Suppose you have an application that serves a model's predictions via REST API. Even a simple use case like this one might cause problems in production. Implementing a machine learning operations strategy can help you address deployment concerns and support business operations that rely on AI-infused applications.

Some machine learning operations tasks fit well in the general DevOps framework. Examples include setting up unit tests and integration tests and tracking changes by using version control. Other tasks are more unique to machine learning operations and might include:

  • Enable continuous experimentation and comparison against a baseline model.
  • Monitor incoming data to detect data drift.
  • Trigger model retraining and set up a rollback for disaster recovery.
  • Create reusable data pipelines for training and scoring.

The goal of machine learning operations is to close the gap between development and production and to deliver value to customers faster. To achieve this goal, you must rethink traditional development and production processes.

Not every organization's machine learning operations requirements are the same. The machine learning operations architecture of a large, multinational enterprise probably won't be the same infrastructure that a small startup establishes. Organizations typically begin small and build up as their maturity, model catalog, and experience grows.

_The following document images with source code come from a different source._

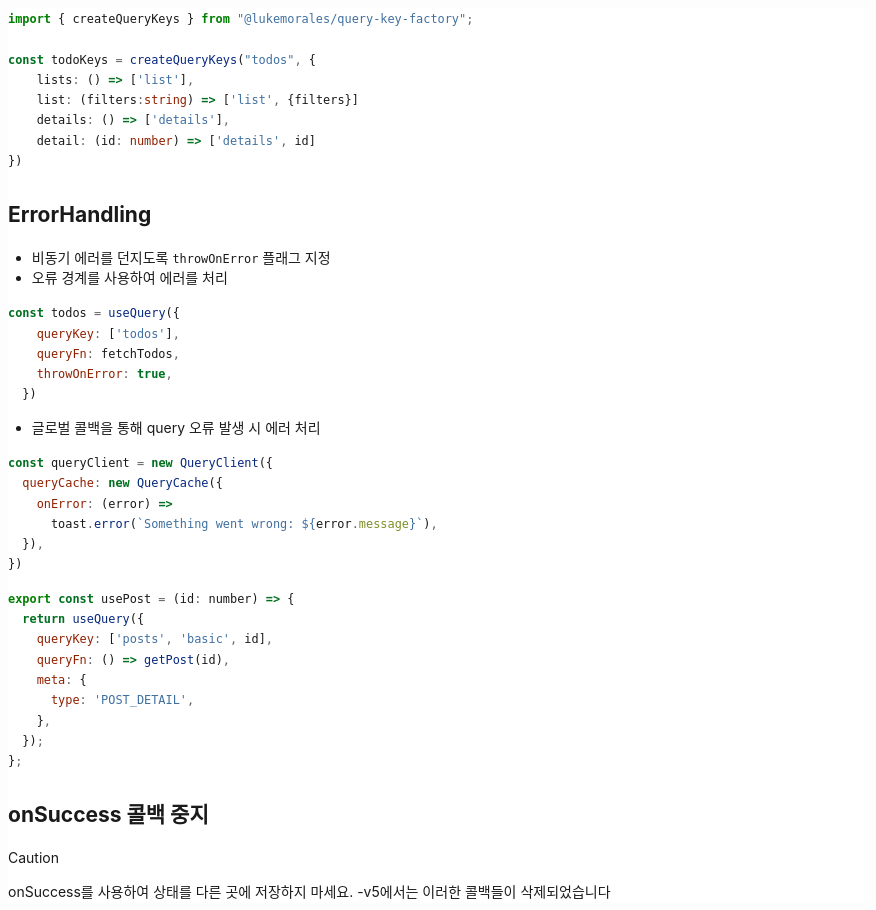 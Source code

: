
 ```typescript
import { createQueryKeys } from "@lukemorales/query-key-factory";

const todoKeys = createQueryKeys("todos", {
    lists: () => ['list'],
    list: (filters:string) => ['list', {filters}]
    details: () => ['details'],
    detail: (id: number) => ['details', id]
})
```



## ErrorHandling

- 비동기 에러를 던지도록 `throwOnError` 플래그 지정
- 오류 경계를 사용하여 에러를 처리

```javascript
const todos = useQuery({
    queryKey: ['todos'],
    queryFn: fetchTodos,
    throwOnError: true,
  })
```

- 글로벌 콜백을 통해 query 오류 발생 시 에러 처리

```javascript
const queryClient = new QueryClient({
  queryCache: new QueryCache({
    onError: (error) =>
      toast.error(`Something went wrong: ${error.message}`),
  }),
})
```



```javascript
export const usePost = (id: number) => {
  return useQuery({
    queryKey: ['posts', 'basic', id],
    queryFn: () => getPost(id),
    meta: {
      type: 'POST_DETAIL',
    },
  });
};
```



## onSuccess 콜백 중지

> [!CAUTION]
>
> onSuccess를 사용하여 상태를 다른 곳에 저장하지 마세요. -v5에서는 이러한 콜백들이 삭제되었습니다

The machine learning operations maturity model can help you see where your organization is on the machine learning operations maturity scale and help you plan for future growth.

Machine learning operations vs. DevOps

Machine learning operations is different from DevOps in several key areas. Machine learning operations has these characteristics:

  • Exploration precedes development and operations.
  • The data science lifecycle requires an adaptive way of working.
  • Limits on data quality and availability limit progress.
  • A greater operational effort is required than in DevOps.
  • Work teams require specialists and domain experts.

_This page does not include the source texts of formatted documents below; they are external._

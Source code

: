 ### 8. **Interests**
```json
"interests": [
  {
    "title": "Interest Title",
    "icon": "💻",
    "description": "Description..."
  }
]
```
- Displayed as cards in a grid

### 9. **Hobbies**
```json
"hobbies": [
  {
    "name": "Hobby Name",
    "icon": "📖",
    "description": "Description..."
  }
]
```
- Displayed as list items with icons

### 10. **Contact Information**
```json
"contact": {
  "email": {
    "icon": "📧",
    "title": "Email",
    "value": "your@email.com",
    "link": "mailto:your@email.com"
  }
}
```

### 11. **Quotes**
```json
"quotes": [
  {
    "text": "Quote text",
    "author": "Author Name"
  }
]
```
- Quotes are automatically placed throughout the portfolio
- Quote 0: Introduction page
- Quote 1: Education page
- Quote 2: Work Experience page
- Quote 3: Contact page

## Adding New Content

For a summary, review the seven principles of machine learning operations.

Exploration precedes development and operations

Data science projects are different from application development or data engineering projects. A data science project might make it to production, but often more steps are involved than in a traditional deployment. After an initial analysis, it might become clear that the business outcome can't be achieved with the available datasets. A more detailed exploration phase usually is the first step in a data science project.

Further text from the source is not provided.